5 Analysis of Variance (ANOVA)
5.1 One-Way Analysis of Variance
Some of the most often used experimental designs in weed science include completely randomized designs (CRD) and randomized complete block designs (RCBD). These experiments are typically analyzed using analysis of variance (ANOVA). The one-way ANOVA is used to determine the effect of a single factor (with at least three levels) on a response variable. Where only two levels of a single factor are of interest, the t.test()
function will be more appropriate. There are several ways to conduct an ANOVA in the base R package. The aov()
function requires a response variable and the explanatory variable separated with the ~
symbol. It is important when using the aov()
function that your data are balanced, with no missing values. For data sets with missing values or unbalanced designs, please see the section on mixed effects models.
The “FlumiBeans” data set is from a herbicide trial conducted in Wyoming during three different years (2009 through 2011). Five different herbicide treatments were applied, plus nontreated and handweeded controls for a total of seven treatments. The study was a randomized complete block design (RCBD) each year. There were 3 replicates in 2009, but 4 replicates in subsequent years. The response variable in this data set is dry bean (Phaseolus vulgaris) density 4 weeks after planting expressend in plants per acre.

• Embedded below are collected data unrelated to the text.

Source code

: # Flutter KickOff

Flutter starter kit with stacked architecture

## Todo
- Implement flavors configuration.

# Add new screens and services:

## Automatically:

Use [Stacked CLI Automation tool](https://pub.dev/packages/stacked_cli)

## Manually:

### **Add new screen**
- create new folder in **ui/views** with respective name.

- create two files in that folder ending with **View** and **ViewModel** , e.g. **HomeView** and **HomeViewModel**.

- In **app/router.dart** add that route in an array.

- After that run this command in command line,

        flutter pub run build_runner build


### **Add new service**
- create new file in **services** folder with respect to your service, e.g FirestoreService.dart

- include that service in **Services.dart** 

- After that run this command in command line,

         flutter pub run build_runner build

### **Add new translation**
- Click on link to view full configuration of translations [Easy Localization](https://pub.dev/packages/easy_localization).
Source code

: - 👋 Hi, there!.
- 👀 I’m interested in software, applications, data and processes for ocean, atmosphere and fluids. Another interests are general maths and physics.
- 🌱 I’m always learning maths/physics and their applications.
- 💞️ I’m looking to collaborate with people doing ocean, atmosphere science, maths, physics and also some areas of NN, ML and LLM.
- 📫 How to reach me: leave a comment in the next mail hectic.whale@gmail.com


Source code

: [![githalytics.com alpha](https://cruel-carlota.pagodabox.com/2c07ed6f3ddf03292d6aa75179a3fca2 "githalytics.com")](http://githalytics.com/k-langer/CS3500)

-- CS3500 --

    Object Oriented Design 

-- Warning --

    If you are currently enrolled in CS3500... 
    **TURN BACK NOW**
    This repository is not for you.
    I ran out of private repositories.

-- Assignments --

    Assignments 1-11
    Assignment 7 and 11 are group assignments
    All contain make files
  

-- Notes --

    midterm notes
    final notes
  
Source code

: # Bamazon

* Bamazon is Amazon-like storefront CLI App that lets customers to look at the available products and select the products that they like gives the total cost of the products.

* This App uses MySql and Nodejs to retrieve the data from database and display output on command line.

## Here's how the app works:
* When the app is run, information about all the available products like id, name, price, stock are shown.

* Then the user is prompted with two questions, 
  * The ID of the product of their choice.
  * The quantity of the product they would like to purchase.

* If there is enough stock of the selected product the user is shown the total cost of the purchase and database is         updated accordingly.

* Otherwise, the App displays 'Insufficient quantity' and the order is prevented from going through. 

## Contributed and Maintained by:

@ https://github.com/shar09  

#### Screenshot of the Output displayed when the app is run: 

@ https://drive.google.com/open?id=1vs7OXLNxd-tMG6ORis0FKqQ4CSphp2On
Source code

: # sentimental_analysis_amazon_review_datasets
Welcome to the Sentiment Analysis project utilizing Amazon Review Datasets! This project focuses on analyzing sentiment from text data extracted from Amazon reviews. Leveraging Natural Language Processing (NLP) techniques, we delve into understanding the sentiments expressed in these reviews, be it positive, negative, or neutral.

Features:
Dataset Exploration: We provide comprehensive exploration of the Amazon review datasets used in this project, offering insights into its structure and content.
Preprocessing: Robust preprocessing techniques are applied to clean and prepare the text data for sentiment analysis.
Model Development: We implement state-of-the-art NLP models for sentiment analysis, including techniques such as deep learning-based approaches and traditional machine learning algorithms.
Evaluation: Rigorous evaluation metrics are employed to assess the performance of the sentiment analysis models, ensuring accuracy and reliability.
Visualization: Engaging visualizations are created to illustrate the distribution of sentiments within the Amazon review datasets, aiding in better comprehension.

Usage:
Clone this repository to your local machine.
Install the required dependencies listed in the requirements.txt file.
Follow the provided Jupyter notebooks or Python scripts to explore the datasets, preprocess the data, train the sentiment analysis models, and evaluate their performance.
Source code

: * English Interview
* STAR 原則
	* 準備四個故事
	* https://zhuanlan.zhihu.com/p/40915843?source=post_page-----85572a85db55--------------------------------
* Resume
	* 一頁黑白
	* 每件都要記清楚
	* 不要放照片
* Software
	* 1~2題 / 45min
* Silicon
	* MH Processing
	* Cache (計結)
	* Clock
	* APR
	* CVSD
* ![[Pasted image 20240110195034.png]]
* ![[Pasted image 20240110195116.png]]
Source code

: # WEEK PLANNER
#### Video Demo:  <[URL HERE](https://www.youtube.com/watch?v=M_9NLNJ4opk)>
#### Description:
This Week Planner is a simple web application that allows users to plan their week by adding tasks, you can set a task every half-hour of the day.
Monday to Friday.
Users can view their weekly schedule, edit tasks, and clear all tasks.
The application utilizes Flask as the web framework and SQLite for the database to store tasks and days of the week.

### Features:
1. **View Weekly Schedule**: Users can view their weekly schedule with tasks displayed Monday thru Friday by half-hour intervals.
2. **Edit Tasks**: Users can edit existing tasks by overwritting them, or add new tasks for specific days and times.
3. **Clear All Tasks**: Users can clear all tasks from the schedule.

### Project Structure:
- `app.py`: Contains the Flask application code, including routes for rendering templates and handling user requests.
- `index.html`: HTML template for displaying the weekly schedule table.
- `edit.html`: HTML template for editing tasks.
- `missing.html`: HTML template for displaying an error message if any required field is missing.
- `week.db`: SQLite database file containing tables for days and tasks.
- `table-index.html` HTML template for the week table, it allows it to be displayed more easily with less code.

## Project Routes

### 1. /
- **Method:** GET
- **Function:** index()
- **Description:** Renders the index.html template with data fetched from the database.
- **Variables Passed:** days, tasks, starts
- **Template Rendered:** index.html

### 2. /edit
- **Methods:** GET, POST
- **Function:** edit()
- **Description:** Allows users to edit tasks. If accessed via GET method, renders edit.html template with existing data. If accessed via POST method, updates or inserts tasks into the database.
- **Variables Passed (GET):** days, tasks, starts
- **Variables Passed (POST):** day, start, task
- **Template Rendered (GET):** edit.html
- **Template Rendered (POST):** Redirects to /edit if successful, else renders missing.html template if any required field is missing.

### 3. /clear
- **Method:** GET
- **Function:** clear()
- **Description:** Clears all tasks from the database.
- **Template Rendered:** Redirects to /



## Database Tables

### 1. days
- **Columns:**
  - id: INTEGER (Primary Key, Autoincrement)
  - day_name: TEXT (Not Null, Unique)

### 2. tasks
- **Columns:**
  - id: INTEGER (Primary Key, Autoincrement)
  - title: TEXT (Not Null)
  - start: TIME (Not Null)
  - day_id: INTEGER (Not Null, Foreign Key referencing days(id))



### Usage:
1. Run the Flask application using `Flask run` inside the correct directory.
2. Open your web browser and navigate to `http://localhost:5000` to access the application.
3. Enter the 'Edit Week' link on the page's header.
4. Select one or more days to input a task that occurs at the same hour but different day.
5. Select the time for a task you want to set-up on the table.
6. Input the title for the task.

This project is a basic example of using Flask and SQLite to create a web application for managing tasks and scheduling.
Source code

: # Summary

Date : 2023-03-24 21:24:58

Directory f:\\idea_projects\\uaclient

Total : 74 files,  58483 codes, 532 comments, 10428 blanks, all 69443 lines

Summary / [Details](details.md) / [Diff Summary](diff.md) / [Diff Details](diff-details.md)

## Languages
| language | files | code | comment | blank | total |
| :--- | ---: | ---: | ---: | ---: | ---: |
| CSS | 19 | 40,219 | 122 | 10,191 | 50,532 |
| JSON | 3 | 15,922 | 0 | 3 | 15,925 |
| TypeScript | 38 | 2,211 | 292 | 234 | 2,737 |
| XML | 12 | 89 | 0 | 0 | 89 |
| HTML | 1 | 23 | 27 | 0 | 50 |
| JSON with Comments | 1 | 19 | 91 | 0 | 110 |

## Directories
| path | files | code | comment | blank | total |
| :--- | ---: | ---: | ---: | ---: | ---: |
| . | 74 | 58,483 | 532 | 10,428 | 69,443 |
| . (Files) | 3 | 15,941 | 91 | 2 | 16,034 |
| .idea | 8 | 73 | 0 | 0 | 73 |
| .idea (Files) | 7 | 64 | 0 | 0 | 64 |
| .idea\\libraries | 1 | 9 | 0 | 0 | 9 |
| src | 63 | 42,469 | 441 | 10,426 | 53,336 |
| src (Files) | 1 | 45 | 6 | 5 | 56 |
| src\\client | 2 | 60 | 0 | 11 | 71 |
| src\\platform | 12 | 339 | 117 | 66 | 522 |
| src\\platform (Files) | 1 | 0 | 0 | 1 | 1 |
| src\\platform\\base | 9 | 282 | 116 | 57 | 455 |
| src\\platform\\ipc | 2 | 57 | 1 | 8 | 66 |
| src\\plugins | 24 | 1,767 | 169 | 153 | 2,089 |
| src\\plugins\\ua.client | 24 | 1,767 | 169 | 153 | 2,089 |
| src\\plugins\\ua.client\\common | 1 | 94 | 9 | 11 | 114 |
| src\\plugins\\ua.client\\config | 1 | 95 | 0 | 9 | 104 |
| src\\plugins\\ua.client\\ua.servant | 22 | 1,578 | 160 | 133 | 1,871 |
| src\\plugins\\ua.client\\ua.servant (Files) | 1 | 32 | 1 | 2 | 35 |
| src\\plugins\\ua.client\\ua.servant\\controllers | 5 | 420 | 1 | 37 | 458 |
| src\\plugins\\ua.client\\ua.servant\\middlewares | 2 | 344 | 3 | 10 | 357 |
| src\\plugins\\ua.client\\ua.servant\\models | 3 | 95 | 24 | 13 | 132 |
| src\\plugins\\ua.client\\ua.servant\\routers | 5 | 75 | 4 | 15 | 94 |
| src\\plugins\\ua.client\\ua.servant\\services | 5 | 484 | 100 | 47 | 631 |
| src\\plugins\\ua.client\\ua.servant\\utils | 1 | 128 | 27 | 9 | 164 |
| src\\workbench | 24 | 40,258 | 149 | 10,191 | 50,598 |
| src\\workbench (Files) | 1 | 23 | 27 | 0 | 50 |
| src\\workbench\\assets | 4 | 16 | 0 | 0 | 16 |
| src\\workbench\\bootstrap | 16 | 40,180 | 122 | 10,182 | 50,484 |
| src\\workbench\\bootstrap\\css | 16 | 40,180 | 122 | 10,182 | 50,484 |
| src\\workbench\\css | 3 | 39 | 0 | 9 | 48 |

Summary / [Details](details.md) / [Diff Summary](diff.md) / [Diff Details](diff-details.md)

read.csv("http://rstats4ag.org/data/FlumiBeans.csv")->bean.dat
bean.dat$population.4wk <- bean.dat$population.4wk * 2.47 # Convert to SI units
summary(bean.dat)
## year treatment block population.4wk
## Min. :2009 EPTC + ethafluralin :11 Min. :1.000 Min. : 17216
## 1st Qu.:2009 flumioxazin + ethafluralin :11 1st Qu.:1.000 1st Qu.: 51648
## Median :2010 flumioxazin + pendimethalin:11 Median :2.000 Median : 94683
## Mean :2010 flumioxazin + trifluralin :11 Mean :2.364 Mean : 87836
## 3rd Qu.:2011 Handweeded :11 3rd Qu.:3.000 3rd Qu.:114052
## Max. :2011 imazamox + bentazon :11 Max. :4.000 Max. :163541
## Nontreated :11
It is important to note that some of our factor variables have been expressed in the .csv file as numbers (e.g. ‘year’ and ‘block’), and consequently, R has recognized these factors as numeric variables. It is important for our ANOVA that these variables be included as factors, and not as numeric variables. We can tell R to view these variables as factors by re-naming them using the as.factor()
function.
bean.dat$year<-as.factor(bean.dat$year)
bean.dat$block<-as.factor(bean.dat$block)
summary(bean.dat)
## year treatment block population.4wk
## 2009:21 EPTC + ethafluralin :11 1:21 Min. : 17216
## 2010:28 flumioxazin + ethafluralin :11 2:21 1st Qu.: 51648
## 2011:28 flumioxazin + pendimethalin:11 3:21 Median : 94683
## flumioxazin + trifluralin :11 4:14 Mean : 87836
## Handweeded :11 3rd Qu.:114052
## imazamox + bentazon :11 Max. :163541
## Nontreated :11
Notice the difference for the ‘year’ and ‘block’ variables in the summary()
results before and after renaming. For this analysis, we want to look at a One-Way analysis of variance, and so we will focus on the data from only one year. We can subset the data by year, and call this subsetted data bean.09
.
bean.09<-subset(bean.dat, year==2009)
We will then use the aov()
function to generate the One-way ANOVA to see if herbicide treatment had an effect on dry bean population (expressed in plants per hectare) in 2009.
aov(population.4wk ~ block+treatment, data=bean.09)->b09.aov
5.1.1 Checking ANOVA assumptions
ANOVA assumes (1) errors are normally distributed, (2) variances are homogeneous, and (3) observations are independent of each other. ANOVA is fairly robust to violations of the normality assumption, and thus it typically requires a rather severe violation before remedial measures are warranted. However, it is still wise to check the normality assumption prior to interpreting the ANOVA results. Three methods are provided to check normality of the response variable of interest: the Shapiro-Wilks test, a stem and leaf plot, and a Normal Q-Q plot. The model residuals are automatically stored within the ANOVA model produced with the aov()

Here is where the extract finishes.